For a detailed look through SEO read MOZ beginners guide to SEO

Choosing Keywords

Searching for information on Google has become such an ingrained habit among Internet users that the term “Google” has become a verb. No doubt you have used Google numerous times to look for information. But have you ever stopped and wondered how those search results come up in the order they do?

The answer is that Google and other search engines, such as Yahoo and Bing have hugely complex ranking algorithms that decides how to order the thousands or even millions of websites that may be relevant to any given search. It uses hundreds of separate signals to decide which websites should appear higher – signals that range from the relevance of a page, to the search term, to the time it takes to load a page and so much more.

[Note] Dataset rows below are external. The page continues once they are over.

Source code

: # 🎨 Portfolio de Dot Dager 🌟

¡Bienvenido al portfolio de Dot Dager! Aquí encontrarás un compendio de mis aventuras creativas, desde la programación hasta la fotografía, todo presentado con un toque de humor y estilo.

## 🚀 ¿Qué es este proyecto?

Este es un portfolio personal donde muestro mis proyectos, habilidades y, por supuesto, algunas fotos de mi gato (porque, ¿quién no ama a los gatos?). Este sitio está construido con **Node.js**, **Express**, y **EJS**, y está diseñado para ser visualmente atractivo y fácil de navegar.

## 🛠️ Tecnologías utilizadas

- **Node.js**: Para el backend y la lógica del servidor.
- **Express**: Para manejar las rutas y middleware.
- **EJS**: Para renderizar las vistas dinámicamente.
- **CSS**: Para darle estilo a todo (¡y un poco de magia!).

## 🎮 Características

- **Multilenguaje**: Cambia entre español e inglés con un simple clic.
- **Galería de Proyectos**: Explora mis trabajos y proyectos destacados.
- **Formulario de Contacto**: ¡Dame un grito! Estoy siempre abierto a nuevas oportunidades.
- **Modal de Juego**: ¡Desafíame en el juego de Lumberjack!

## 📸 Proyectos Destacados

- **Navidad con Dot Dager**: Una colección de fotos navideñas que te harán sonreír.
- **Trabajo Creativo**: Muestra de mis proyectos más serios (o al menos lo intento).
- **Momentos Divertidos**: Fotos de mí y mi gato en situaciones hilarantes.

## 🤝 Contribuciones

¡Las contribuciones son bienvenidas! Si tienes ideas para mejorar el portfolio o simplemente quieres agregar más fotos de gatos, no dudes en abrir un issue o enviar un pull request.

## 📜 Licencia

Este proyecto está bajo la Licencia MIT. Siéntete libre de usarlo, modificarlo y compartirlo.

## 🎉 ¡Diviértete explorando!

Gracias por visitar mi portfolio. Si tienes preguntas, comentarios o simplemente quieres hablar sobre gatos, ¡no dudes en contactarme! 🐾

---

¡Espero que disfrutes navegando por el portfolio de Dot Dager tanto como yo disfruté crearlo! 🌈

The fundamental concept in how search engines like Google work is that of keywords. These are the terms people type (or speak) into search engines when they are looking for information. “Restaurants” is a keyword, “where can I buy Armani shirts in Oxford Street” is a key phase. Each time someone types a keyword or key phase into a search engine, it calculates which websites are most relevant to the keyword and which will be the most useful to the user.

So how do you know which terms people are using?

It is not enough to guess how people might be searching for your website, blog or any articles you write. You need some objective data to back up the decisions you make about which keywords you should be appearing for.
The most detailed data on what people search for online comes from Google, and it includes average numbers of people searching both locally and globally. You can utilise this information to your advantage by using it to identify the search terms that will drive the most traffic to your pages.

This involves:

Finding all the possible search terms people use to find stores, services or property in your area.
Ordering these terms by search volume, with the highest volume terms at the top.
Narrowing down that list to isolate the most relevant keywords with the highest search volumes.

So how do you do this?

There are two options open to you here. The first is to hire a digital marketing professional to do the research for you. The second is to conduct the keyword research yourself using the Google Keyword Planner or one of the many tools available on line.

Google Keyword Planner

Google’s keyword planner is a free service and good place to start in searching for relevant keywords for your new content.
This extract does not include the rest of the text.